RECORD SET Start Marker
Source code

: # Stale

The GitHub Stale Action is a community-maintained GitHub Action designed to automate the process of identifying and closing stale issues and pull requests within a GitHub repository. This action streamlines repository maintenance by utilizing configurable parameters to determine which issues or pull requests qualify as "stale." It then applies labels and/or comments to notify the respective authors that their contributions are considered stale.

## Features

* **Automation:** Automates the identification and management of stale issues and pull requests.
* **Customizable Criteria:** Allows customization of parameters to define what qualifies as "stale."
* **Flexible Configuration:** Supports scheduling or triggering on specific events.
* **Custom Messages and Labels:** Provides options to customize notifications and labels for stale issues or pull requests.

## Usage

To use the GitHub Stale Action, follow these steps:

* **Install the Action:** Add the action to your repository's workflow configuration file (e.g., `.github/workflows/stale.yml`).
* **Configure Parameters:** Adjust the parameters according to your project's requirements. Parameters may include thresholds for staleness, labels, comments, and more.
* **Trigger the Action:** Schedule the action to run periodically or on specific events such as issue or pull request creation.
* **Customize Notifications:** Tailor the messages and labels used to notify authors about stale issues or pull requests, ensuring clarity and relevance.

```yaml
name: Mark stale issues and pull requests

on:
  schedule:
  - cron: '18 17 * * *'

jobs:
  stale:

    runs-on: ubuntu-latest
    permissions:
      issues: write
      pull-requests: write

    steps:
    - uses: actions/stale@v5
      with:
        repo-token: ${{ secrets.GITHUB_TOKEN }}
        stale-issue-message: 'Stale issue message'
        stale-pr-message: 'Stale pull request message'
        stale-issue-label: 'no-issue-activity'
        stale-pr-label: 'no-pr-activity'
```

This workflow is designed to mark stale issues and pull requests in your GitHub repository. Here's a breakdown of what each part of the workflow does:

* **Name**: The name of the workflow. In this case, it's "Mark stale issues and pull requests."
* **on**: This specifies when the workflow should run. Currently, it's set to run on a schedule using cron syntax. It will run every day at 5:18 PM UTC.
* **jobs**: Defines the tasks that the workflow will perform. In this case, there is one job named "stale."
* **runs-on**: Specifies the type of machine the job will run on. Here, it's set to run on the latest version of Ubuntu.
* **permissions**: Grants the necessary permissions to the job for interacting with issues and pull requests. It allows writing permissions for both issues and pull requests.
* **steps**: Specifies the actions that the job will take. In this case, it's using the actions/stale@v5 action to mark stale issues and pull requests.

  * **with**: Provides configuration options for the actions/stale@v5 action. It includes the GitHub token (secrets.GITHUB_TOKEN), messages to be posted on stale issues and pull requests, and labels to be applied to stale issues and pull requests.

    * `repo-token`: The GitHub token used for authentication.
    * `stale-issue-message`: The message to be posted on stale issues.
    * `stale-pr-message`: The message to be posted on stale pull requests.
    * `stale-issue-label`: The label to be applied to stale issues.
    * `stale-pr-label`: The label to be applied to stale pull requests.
RECORD SET End Marker
From the material above, determine how many lines hold the string "workflow"; give the number without comment.

** RESPONSE **
5